- [Task objective]
From the listing below, select every line where the word "import" appears.

- [Supplied material]
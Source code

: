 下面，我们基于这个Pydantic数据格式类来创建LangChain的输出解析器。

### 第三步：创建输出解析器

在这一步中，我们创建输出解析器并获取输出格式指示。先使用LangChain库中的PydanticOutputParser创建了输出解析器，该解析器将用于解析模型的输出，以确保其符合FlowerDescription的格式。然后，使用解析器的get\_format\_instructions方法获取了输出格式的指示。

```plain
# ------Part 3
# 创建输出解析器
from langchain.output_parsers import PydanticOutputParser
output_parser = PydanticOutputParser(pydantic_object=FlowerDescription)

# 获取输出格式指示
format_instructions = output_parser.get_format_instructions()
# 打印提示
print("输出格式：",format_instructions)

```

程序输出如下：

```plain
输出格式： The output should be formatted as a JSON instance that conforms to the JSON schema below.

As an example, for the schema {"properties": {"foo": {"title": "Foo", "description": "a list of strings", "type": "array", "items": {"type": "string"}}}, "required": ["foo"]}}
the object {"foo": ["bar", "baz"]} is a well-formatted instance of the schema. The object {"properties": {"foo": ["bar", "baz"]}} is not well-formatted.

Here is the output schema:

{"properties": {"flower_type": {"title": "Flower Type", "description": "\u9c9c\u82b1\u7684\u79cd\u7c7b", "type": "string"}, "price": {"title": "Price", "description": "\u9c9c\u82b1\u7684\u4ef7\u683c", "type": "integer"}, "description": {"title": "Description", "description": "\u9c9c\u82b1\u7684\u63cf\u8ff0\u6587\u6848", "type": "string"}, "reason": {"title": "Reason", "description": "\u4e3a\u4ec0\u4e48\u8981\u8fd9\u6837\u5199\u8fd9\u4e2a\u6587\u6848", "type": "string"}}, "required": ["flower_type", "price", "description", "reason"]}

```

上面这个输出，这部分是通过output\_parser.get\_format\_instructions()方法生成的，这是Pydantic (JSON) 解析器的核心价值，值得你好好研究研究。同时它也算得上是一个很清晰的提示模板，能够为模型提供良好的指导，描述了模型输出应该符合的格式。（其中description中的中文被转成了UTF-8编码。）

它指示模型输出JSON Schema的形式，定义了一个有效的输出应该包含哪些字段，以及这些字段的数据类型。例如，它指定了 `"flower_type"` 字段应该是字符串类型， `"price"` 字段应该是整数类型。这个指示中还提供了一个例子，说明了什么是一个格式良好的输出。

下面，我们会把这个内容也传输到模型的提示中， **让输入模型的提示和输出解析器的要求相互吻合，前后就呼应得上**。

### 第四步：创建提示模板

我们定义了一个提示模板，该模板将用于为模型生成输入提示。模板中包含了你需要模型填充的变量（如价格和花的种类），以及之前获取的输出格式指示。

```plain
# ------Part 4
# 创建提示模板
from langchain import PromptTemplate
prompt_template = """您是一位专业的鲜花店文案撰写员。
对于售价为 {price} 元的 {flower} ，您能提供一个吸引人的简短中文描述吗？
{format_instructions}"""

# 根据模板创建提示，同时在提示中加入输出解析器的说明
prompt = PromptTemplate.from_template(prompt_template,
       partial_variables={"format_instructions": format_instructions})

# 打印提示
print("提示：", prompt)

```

- [Output of the task]
from langchain.output_parsers import PydanticOutputParser
from langchain import PromptTemplate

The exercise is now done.